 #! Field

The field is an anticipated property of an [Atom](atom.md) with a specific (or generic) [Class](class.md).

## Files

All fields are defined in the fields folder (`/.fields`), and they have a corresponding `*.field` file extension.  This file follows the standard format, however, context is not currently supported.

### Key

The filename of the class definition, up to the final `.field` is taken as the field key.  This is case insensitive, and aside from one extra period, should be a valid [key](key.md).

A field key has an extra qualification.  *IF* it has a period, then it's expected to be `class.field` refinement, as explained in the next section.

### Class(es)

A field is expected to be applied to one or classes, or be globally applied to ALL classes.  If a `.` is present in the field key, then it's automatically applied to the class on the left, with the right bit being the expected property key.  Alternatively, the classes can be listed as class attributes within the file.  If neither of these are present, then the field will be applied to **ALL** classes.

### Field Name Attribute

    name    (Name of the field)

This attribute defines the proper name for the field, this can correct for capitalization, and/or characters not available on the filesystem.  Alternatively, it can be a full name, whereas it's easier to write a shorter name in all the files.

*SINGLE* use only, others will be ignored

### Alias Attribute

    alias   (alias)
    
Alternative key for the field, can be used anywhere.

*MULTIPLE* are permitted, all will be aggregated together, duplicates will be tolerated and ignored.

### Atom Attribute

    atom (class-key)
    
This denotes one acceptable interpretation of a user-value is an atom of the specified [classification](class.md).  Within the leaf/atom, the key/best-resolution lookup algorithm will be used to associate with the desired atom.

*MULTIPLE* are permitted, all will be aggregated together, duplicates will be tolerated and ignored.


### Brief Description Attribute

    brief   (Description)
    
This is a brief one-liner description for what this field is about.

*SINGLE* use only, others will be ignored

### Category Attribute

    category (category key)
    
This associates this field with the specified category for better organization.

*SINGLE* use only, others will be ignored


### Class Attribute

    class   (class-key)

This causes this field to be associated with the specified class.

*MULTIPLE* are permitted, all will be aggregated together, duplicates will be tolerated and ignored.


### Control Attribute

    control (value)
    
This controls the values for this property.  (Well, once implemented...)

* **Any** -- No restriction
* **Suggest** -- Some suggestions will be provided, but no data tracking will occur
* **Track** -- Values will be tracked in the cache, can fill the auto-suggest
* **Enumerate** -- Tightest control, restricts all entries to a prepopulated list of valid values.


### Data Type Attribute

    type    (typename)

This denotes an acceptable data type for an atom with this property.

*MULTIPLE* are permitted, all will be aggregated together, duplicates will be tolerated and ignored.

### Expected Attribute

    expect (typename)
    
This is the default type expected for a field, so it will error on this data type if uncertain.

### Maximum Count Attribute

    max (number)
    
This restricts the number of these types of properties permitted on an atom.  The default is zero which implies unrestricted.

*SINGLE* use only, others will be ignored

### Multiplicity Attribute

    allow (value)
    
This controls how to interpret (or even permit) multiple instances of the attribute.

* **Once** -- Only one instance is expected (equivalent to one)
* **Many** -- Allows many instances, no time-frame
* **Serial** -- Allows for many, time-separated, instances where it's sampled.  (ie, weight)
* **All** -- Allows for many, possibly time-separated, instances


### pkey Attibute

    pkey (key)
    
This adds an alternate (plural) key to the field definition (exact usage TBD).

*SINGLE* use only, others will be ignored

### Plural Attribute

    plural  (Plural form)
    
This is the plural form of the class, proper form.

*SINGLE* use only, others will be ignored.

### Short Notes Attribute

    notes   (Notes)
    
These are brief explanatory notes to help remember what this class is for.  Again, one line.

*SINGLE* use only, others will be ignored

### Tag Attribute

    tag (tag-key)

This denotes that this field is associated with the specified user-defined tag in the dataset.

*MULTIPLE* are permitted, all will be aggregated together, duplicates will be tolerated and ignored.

──────────────────────────────

Exercise details:
The lines needed are those in the data above that hold the string "with"; copy each of them.

Final answer:
The field is an anticipated property of an [Atom](atom.md) with a specific (or generic) [Class](class.md).
A field is expected to be applied to one or classes, or be globally applied to ALL classes.  If a `.` is present in the field key, then it's automatically applied to the class on the left, with the right bit being the expected property key.  Alternatively, the classes can be listed as class attributes within the file.  If neither of these are present, then the field will be applied to **ALL** classes.
This denotes one acceptable interpretation of a user-value is an atom of the specified [classification](class.md).  Within the leaf/atom, the key/best-resolution lookup algorithm will be used to associate with the desired atom.
This associates this field with the specified category for better organization.
This causes this field to be associated with the specified class.
This denotes an acceptable data type for an atom with this property.
This denotes that this field is associated with the specified user-defined tag in the dataset.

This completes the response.